My parents have moved to Mazatlan and now reside there all year. I live in the USA. They have made me the executor of their wills. I need to know what I will need to do to execute their wills, if both should happen to pass at the same time. I have a passport. What else will I need?

thanks in advance for any help you can give, websites, etc.


----------



## sparks (Jun 17, 2007)

All I Can suggest is keep the will up to date. Have them check what Mexico requires. We just went thru that last week. The executor (ex-wife) flew down with papers that were 8 years old and she did not qualify to have him cremated. Had to have son contact the Consulate in Guadalajara and they contacted the funeral home. Since you are blood that may no be an issue

Hard to imagine they would both go at the same time ... so maybe just a visit to the first funeral? Will they have anything of value here or is it only and issue where to be buried


----------



## UncleEbbie (Mar 23, 2011)

Thanks,

They do keep the will up to date. They just bought a condo, and re-did the wills accordingly, so there is property involved. I believe I am the sole beneficiary as well as executor. I am more concerned about any red tape I will run into as far as traveling there and staying long enough to get done whatever needs to be done and transfer of property, cars, condo etc. Of course barring any accidents or catastrophes, the chances are slim as you say and hard to imagine, but my sister, the practical one, suggested I should find out now rather than at the time, just in case. Thanks again


----------



## kcowan (Jul 24, 2010)

I wonder if you will be doing work as the executor that should be done by a Mexican? I know that working for free is not allowed. I suspect it will all be done by your Mexican lawyer under your direction.

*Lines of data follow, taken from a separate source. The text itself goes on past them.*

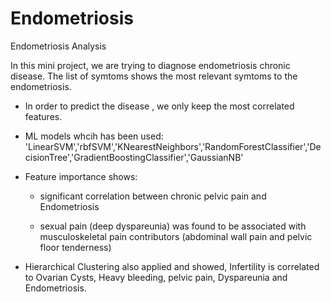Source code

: # Endometriosis
Endometriosis Analysis

In this mini project, we are trying to diagnose endometriosis chronic disease. 
The list of symtoms shows the most relevant symtoms to the endometriosis. 

- In order to predict the disease , we only keep the most correlated features. 

- ML models whcih has been used:
'LinearSVM','rbfSVM','KNearestNeighbors','RandomForestClassifier','DecisionTree','GradientBoostingClassifier','GaussianNB'
- Feature importance shows:
  - significant correlation between chronic pelvic pain and Endometriosis

  - sexual pain (deep dyspareunia) was found to be associated with musculoskeletal pain contributors (abdominal wall pain and pelvic floor tenderness)

- Hierarchical Clustering also applied and showed,
Infertility is correlated to Ovarian Cysts, Heavy bleeding, pelvic pain, Dyspareunia and Endometriosis.



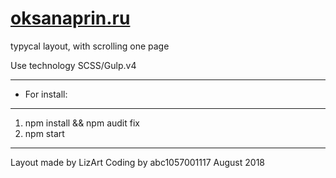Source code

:# [oksanaprin.ru]("oksanaprin.ru") 
typycal layout, with scrolling one page

Use technology
SCSS/Gulp.v4
***
+ For install:
***
1. npm install && npm audit fix
2. npm start

***

Layout made by LizArt
Coding by abc1057001117
August 2018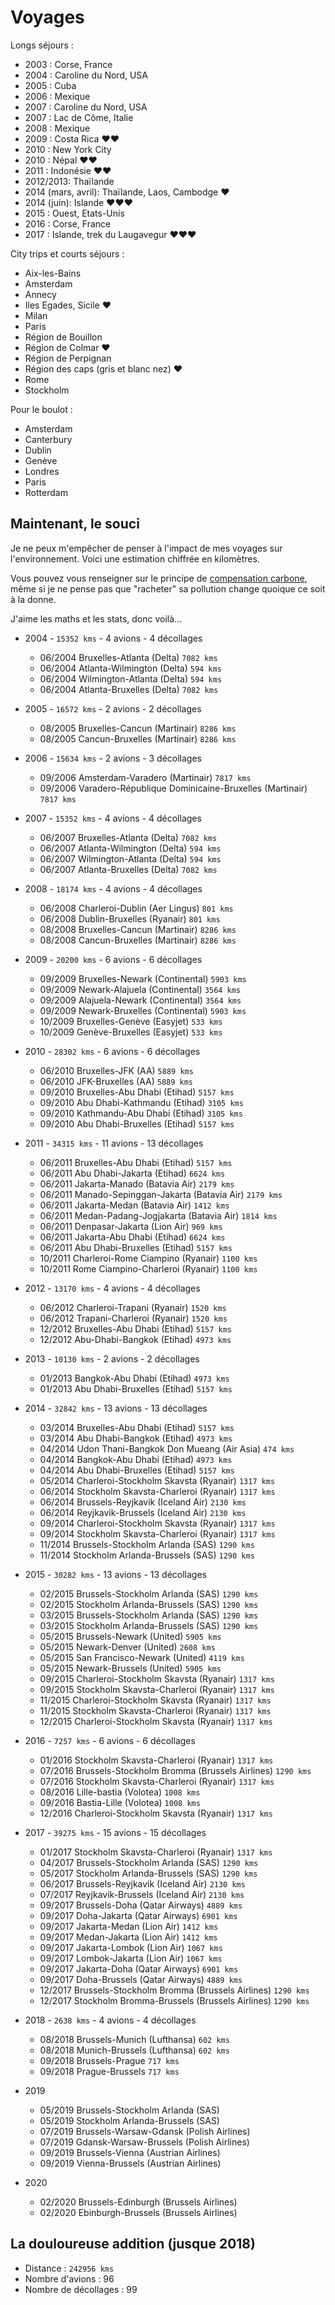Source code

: # Voyages
Longs séjours :

- 2003 : Corse, France
- 2004 : Caroline du Nord, USA
- 2005 : Cuba
- 2006 : Mexique
- 2007 : Caroline du Nord, USA
- 2007 : Lac de Côme, Italie
- 2008 : Mexique
- 2009 : Costa Rica ❤❤
- 2010 : New York City
- 2010 : Népal ❤❤
- 2011 : Indonésie ❤❤
- 2012/2013: Thaïlande
- 2014 (mars, avril): Thaïlande, Laos, Cambodge ❤
- 2014 (juin): Islande ❤❤❤
- 2015 : Ouest, Etats-Unis
- 2016 : Corse, France
- 2017 : Islande, trek du Laugavegur ❤❤❤

City trips et courts séjours :

- Aix-les-Bains
- Amsterdam
- Annecy
- Iles Egades, Sicile ❤
- Milan
- Paris
- Région de Bouillon
- Région de Colmar ❤
- Région de Perpignan
- Région des caps (gris et blanc nez) ❤
- Rome
- Stockholm

Pour le boulot :

- Amsterdam
- Canterbury
- Dublin
- Genève
- Londres
- Paris
- Rotterdam

## Maintenant, le souci
Je ne peux m'empêcher de penser à l'impact de mes voyages sur l'environnement. Voici une estimation chiffrée en kilomètres.

Vous pouvez vous renseigner sur le principe de [compensation carbone](https://fr.wikipedia.org/wiki/Neutralit%C3%A9_carbone), même si je ne pense pas que "racheter" sa pollution change quoique ce soit à la donne.

J'aime les maths et les stats, donc voilà...

- 2004 - `15352 kms` - 4 avions - 4 décollages

    - 06/2004 Bruxelles-Atlanta (Delta) `7082 kms`
    - 06/2004 Atlanta-Wilmington (Delta) `594 kms`
    - 06/2004 Wilmington-Atlanta (Delta) `594 kms`
    - 06/2004 Atlanta-Bruxelles (Delta) `7082 kms`

- 2005 - `16572 kms` - 2 avions - 2 décollages

    - 08/2005 Bruxelles-Cancun (Martinair) `8286 kms`
    - 08/2005 Cancun-Bruxelles (Martinair) `8286 kms`

- 2006 - `15634 kms` - 2 avions - 3 décollages

    - 09/2006 Amsterdam-Varadero (Martinair) `7817 kms`
    - 09/2006 Varadero-République Dominicaine-Bruxelles (Martinair) `7817 kms`

- 2007 - `15352 kms` - 4 avions - 4 décollages

    - 06/2007 Bruxelles-Atlanta (Delta) `7082 kms`
    - 06/2007 Atlanta-Wilmington (Delta) `594 kms`
    - 06/2007 Wilmington-Atlanta (Delta) `594 kms`
    - 06/2007 Atlanta-Bruxelles (Delta) `7082 kms`

- 2008 - `18174 kms` - 4 avions - 4 décollages

    - 06/2008 Charleroi-Dublin (Aer Lingus) `801 kms`
    - 06/2008 Dublin-Bruxelles (Ryanair) `801 kms`
    - 08/2008 Bruxelles-Cancun (Martinair) `8286 kms`
    - 08/2008 Cancun-Bruxelles (Martinair) `8286 kms`

- 2009 - `20200 kms` - 6 avions - 6 décollages

    - 09/2009 Bruxelles-Newark (Continental) `5903 kms`
    - 09/2009 Newark-Alajuela (Continental) `3564 kms`
    - 09/2009 Alajuela-Newark (Continental) `3564 kms`
    - 09/2009 Newark-Bruxelles (Continental) `5903 kms`
    - 10/2009 Bruxelles-Genève (Easyjet) `533 kms`
    - 10/2009 Genève-Bruxelles (Easyjet) `533 kms`

- 2010 - `28302 kms` - 6 avions - 6 décollages

    - 06/2010 Bruxelles-JFK (AA) `5889 kms`
    - 06/2010 JFK-Bruxelles (AA) `5889 kms`
    - 09/2010 Bruxelles-Abu Dhabi (Etihad) `5157 kms`
    - 09/2010 Abu Dhabi-Kathmandu (Etihad) `3105 kms`
    - 09/2010 Kathmandu-Abu Dhabi (Etihad) `3105 kms`
    - 09/2010 Abu Dhabi-Bruxelles (Etihad) `5157 kms`

- 2011 - `34315 kms` - 11 avions - 13 décollages

    - 06/2011 Bruxelles-Abu Dhabi (Etihad) `5157 kms`
    - 06/2011 Abu Dhabi-Jakarta (Etihad) `6624 kms`
    - 06/2011 Jakarta-Manado (Batavia Air) `2179 kms`
    - 06/2011 Manado-Sepinggan-Jakarta (Batavia Air) `2179 kms`
    - 06/2011 Jakarta-Medan (Batavia Air) `1412 kms`
    - 06/2011 Medan-Padang-Jogjakarta (Batavia Air) `1814 kms`
    - 06/2011 Denpasar-Jakarta (Lion Air) `969 kms`
    - 06/2011 Jakarta-Abu Dhabi (Etihad) `6624 kms`
    - 06/2011 Abu Dhabi-Bruxelles (Etihad) `5157 kms`
    - 10/2011 Charleroi-Rome Ciampino (Ryanair) `1100 kms`
    - 10/2011 Rome Ciampino-Charleroi (Ryanair) `1100 kms`

- 2012 - `13170 kms` - 4 avions - 4 décollages

    - 06/2012 Charleroi-Trapani (Ryanair) `1520 kms`
    - 06/2012 Trapani-Charleroi (Ryanair) `1520 kms`
    - 12/2012 Bruxelles-Abu Dhabi (Etihad) `5157 kms`
    - 12/2012 Abu-Dhabi-Bangkok (Etihad) `4973 kms`

- 2013 - `10130 kms` - 2 avions - 2 décollages

    - 01/2013 Bangkok-Abu Dhabi (Etihad) `4973 kms`
    - 01/2013 Abu Dhabi-Bruxelles (Etihad) `5157 kms`

- 2014 - `32842 kms` - 13 avions - 13 décollages

    - 03/2014 Bruxelles-Abu Dhabi (Etihad) `5157 kms`
    - 03/2014 Abu Dhabi-Bangkok (Etihad) `4973 kms`
    - 04/2014 Udon Thani-Bangkok Don Mueang (Air Asia) `474 kms`
    - 04/2014 Bangkok-Abu Dhabi (Etihad) `4973 kms`
    - 04/2014 Abu Dhabi-Bruxelles (Etihad) `5157 kms`  
    - 05/2014 Charleroi-Stockholm Skavsta (Ryanair) `1317 kms`
    - 06/2014 Stockholm Skavsta-Charleroi (Ryanair) `1317 kms`
    - 06/2014 Brussels-Reyjkavik (Iceland Air) `2130 kms`
    - 06/2014 Reyjkavik-Brussels (Iceland Air) `2130 kms`
    - 09/2014 Charleroi-Stockholm Skavsta (Ryanair) `1317 kms`
    - 09/2014 Stockholm Skavsta-Charleroi (Ryanair) `1317 kms`
    - 11/2014 Brussels-Stockholm Arlanda (SAS) `1290 kms`
    - 11/2014 Stockholm Arlanda-Brussels (SAS) `1290 kms`

- 2015 - `30282 kms` - 13 avions - 13 décollages

    - 02/2015 Brussels-Stockholm Arlanda (SAS) `1290 kms`
    - 02/2015 Stockholm Arlanda-Brussels (SAS) `1290 kms`
    - 03/2015 Brussels-Stockholm Arlanda (SAS) `1290 kms`
    - 03/2015 Stockholm Arlanda-Brussels (SAS) `1290 kms`
    - 05/2015 Brussels-Newark (United) `5905 kms`
    - 05/2015 Newark-Denver (United) `2608 kms`
    - 05/2015 San Francisco-Newark (United) `4119 kms`
    - 05/2015 Newark-Brussels (United) `5905 kms`
    - 09/2015 Charleroi-Stockholm Skavsta (Ryanair) `1317 kms`
    - 09/2015 Stockholm Skavsta-Charleroi (Ryanair) `1317 kms`
    - 11/2015 Charleroi-Stockholm Skavsta (Ryanair) `1317 kms`
    - 11/2015 Stockholm Skavsta-Charleroi (Ryanair) `1317 kms`
    - 12/2015 Charleroi-Stockholm Skavsta (Ryanair) `1317 kms`

- 2016 - `7257 kms` - 6 avions - 6 décollages

    - 01/2016 Stockholm Skavsta-Charleroi (Ryanair) `1317 kms`
    - 07/2016 Brussels-Stockholm Bromma (Brussels Airlines) `1290 kms`
    - 07/2016 Stockholm Skavsta-Charleroi (Ryanair) `1317 kms`
    - 08/2016 Lille-bastia (Volotea) `1008 kms`
    - 09/2016 Bastia-Lille (Volotea) `1008 kms`
    - 12/2016 Charleroi-Stockholm Skavsta (Ryanair) `1317 kms`

- 2017 - `39275 kms` - 15 avions - 15 décollages

    - 01/2017 Stockholm Skavsta-Charleroi (Ryanair) `1317 kms`  
    - 04/2017 Brussels-Stockholm Arlanda (SAS) `1290 kms`
    - 05/2017 Stockholm Arlanda-Brussels (SAS) `1290 kms`
    - 06/2017 Brussels-Reyjkavik (Iceland Air) `2130 kms`
    - 07/2017 Reyjkavik-Brussels (Iceland Air) `2130 kms`
    - 09/2017 Brussels-Doha (Qatar Airways) `4889 kms`
    - 09/2017 Doha-Jakarta (Qatar Airways) `6901 kms`
    - 09/2017 Jakarta-Medan (Lion Air) `1412 kms`
    - 09/2017 Medan-Jakarta (Lion Air) `1412 kms`
    - 09/2017 Jakarta-Lombok (Lion Air) `1067 kms`
    - 09/2017 Lombok-Jakarta (Lion Air) `1067 kms`
    - 09/2017 Jakarta-Doha (Qatar Airways) `6901 kms`
    - 09/2017 Doha-Brussels (Qatar Airways) `4889 kms`
    - 12/2017 Brussels-Stockholm Bromma (Brussels Airlines) `1290 kms`
    - 12/2017 Stockholm Bromma-Brussels (Brussels Airlines) `1290 kms`

- 2018 - `2638 kms` - 4 avions - 4 décollages

    - 08/2018 Brussels-Munich (Lufthansa) `602 kms`
    - 08/2018 Munich-Brussels (Lufthansa) `602 kms`
    - 09/2018 Brussels-Prague `717 kms`
    - 09/2018 Prague-Brussels `717 kms`

- 2019

    - 05/2019 Brussels-Stockholm Arlanda (SAS)
    - 05/2019 Stockholm Arlanda-Brussels (SAS)
    - 07/2019 Brussels-Warsaw-Gdansk (Polish Airlines)
    - 07/2019 Gdansk-Warsaw-Brussels (Polish Airlines)
    - 09/2019 Brussels-Vienna (Austrian Airlines)
    - 09/2019 Vienna-Brussels (Austrian Airlines)

- 2020

    - 02/2020 Brussels-Edinburgh (Brussels Airlines)
    - 02/2020 Ebinburgh-Brussels (Brussels Airlines)

## La douloureuse addition (jusque 2018)
- Distance : `242956 kms`
- Nombre d'avions : 96
- Nombre de décollages : 99

[moi]: https://duckduckgo.com/?q=Sebastien+Wains
[albums photo]: https://photo.wains.be

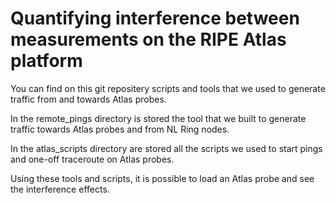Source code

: # Quantifying interference between measurements on the RIPE Atlas platform

You can find on this git repositery scripts and tools that we used to
generate traffic from and towards Atlas probes.

In the remote_pings directory is stored the tool that we built to generate
traffic towards Atlas probes and from NL Ring nodes.

In the atlas_scripts directory are stored all the scripts we used to start
pings and one-off traceroute on Atlas probes.

Using these tools and scripts, it is possible to load an Atlas probe and see
the interference effects.


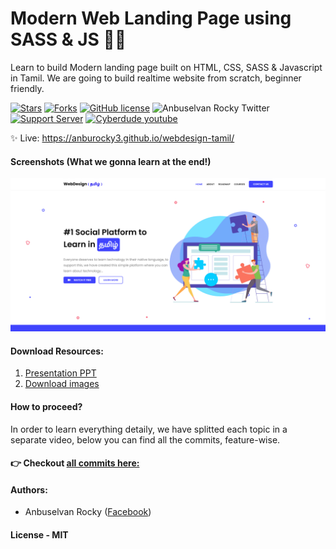 # Modern Web Landing Page using SASS & JS 🧑‍💻

Learn to build Modern landing page built on HTML, CSS, SASS &amp; Javascript in Tamil. We are going to build realtime website from scratch, beginner friendly.

[![Stars](https://img.shields.io/github/stars/anburocky3/webdesign-tamil)](https://github.com/anburocky3/webdesign-tamil)
[![Forks](https://img.shields.io/github/forks/anburocky3/webdesign-tamil)](https://github.com/anburocky3/webdesign-tamil)
[![GitHub license](https://img.shields.io/github/license/anburocky3/webdesign-tamil)](https://github.com/anburocky3/webdesign-tamil)
![Anbuselvan Rocky Twitter](https://img.shields.io/twitter/url?style=social&url=https%3A%2F%2Fgithub.com%2Fanburocky3%2Fwebdesign-tamil)
[![Support Server](https://img.shields.io/discord/742347296091537448.svg?label=Discord&logo=Discord&colorB=7289da)](https://discord.gg/6ktMR65YMy)
[![Cyberdude youtube](https://img.shields.io/youtube/channel/subscribers/UCteUj8bL1ppZcS70UCWrVfw?style=social)](https://www.youtube.com/c/cyberdudenetworks?sub_confirmation=1)

✨ Live: https://anburocky3.github.io/webdesign-tamil/

#### Screenshots (What we gonna learn at the end!)

![Webdesign Tamil](supporting-files/screenshot.png)

#### Download Resources:

1. [Presentation PPT](https://raw.githubusercontent.com/anburocky3/webdesign-tamil/master/supporting-files/building-landing-page-using-sass.pptx)
2. [Download images](https://raw.githubusercontent.com/anburocky3/webdesign-tamil/master/supporting-files/images.zip)

#### How to proceed?

In order to learn everything detaily, we have splitted each topic in a separate video, below you can find all the commits, feature-wise.

#### 👉 Checkout [all commits here:](https://github.com/anburocky3/webdesign-tamil/commits/master)

#### Authors:

- Anbuselvan Rocky ([Facebook](https://fb.me/anburocky))

#### License - MIT
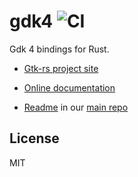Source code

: # gdk4 ![CI](https://github.com/gtk-rs/gdk4/workflows/CI/badge.svg)

Gdk 4 bindings for Rust.

- [Gtk-rs project site](https://gtk-rs.org/)

- [Online documentation](https://gtk-rs.github.io/gdk4/gdk4)

- [Readme](https://github.com/gtk-rs/gtk/blob/master/README.md) in our
  [main repo](https://github.com/gtk-rs/gtk)

## License

MIT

Will the condo be subject to capital gains when it transfers to you?


----------



## sparks (Jun 17, 2007)

I wouldn't worry about anything *kcowan* brought up because you are not working and capital gains depends on a gain.

The only practical way to get the car and things ... is fill it with things and drive it back north. Don't stop at the Mexican side of the border and don't look back. Of course you'll have to put the condo on the market and wait for it to sell. Might have your parents check with a realtor to check the proceedure


----------